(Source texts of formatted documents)

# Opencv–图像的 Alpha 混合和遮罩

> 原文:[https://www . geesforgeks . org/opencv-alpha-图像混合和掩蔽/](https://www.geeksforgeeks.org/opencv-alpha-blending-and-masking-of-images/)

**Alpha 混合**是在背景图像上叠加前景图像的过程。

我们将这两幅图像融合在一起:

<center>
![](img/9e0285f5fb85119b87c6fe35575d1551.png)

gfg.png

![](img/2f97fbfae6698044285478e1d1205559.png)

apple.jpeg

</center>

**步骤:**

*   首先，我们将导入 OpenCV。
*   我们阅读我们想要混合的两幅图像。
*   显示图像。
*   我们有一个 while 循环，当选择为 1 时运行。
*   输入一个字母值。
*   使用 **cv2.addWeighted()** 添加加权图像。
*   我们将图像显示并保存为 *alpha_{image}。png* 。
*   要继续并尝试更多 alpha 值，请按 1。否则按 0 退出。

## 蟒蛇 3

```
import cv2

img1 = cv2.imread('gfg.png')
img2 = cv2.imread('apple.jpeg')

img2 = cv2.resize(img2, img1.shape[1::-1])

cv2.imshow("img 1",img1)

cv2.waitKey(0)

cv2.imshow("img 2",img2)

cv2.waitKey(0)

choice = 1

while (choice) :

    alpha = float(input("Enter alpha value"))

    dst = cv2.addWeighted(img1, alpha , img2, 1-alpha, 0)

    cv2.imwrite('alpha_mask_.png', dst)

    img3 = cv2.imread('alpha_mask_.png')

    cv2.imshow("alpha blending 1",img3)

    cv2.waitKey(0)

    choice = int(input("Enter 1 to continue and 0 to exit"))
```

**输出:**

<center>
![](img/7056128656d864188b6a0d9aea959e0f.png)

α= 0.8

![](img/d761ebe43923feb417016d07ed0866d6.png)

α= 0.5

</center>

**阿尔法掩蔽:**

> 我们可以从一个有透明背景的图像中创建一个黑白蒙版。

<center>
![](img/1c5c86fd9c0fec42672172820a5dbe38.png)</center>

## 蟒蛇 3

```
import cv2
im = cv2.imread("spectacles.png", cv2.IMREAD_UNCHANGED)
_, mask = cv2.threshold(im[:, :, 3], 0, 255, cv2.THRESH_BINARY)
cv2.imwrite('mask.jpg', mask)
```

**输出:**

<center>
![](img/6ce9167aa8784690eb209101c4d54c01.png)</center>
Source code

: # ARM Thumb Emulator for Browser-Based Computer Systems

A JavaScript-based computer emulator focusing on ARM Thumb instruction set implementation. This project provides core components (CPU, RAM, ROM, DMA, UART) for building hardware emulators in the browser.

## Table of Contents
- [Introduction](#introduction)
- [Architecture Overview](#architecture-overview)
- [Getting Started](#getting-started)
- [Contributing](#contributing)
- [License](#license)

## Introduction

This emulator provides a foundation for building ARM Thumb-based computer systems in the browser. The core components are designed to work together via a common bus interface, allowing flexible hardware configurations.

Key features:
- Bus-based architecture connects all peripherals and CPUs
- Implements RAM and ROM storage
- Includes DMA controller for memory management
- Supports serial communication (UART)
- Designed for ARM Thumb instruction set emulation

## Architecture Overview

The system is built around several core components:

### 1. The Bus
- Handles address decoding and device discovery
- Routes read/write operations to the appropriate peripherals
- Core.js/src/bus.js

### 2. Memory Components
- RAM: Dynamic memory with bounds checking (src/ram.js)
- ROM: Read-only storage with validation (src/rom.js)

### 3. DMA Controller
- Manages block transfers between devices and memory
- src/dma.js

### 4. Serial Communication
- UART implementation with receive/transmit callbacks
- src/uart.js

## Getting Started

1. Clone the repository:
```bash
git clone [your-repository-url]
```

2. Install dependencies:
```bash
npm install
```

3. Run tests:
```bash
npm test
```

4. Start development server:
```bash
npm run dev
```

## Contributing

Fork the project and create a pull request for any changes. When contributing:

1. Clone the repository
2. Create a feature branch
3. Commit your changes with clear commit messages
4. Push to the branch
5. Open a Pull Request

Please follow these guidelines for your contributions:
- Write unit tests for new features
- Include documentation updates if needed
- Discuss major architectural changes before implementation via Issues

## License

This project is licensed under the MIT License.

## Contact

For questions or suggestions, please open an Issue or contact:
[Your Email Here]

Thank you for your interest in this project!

▶ **What you should do**:
Return each line of the data that contains the string "addWeighted".

▶ **Exercise solution**:
*   使用 **cv2.addWeighted()** 添加加权图像。
    dst = cv2.addWeighted(img1, alpha , img2, 1-alpha, 0)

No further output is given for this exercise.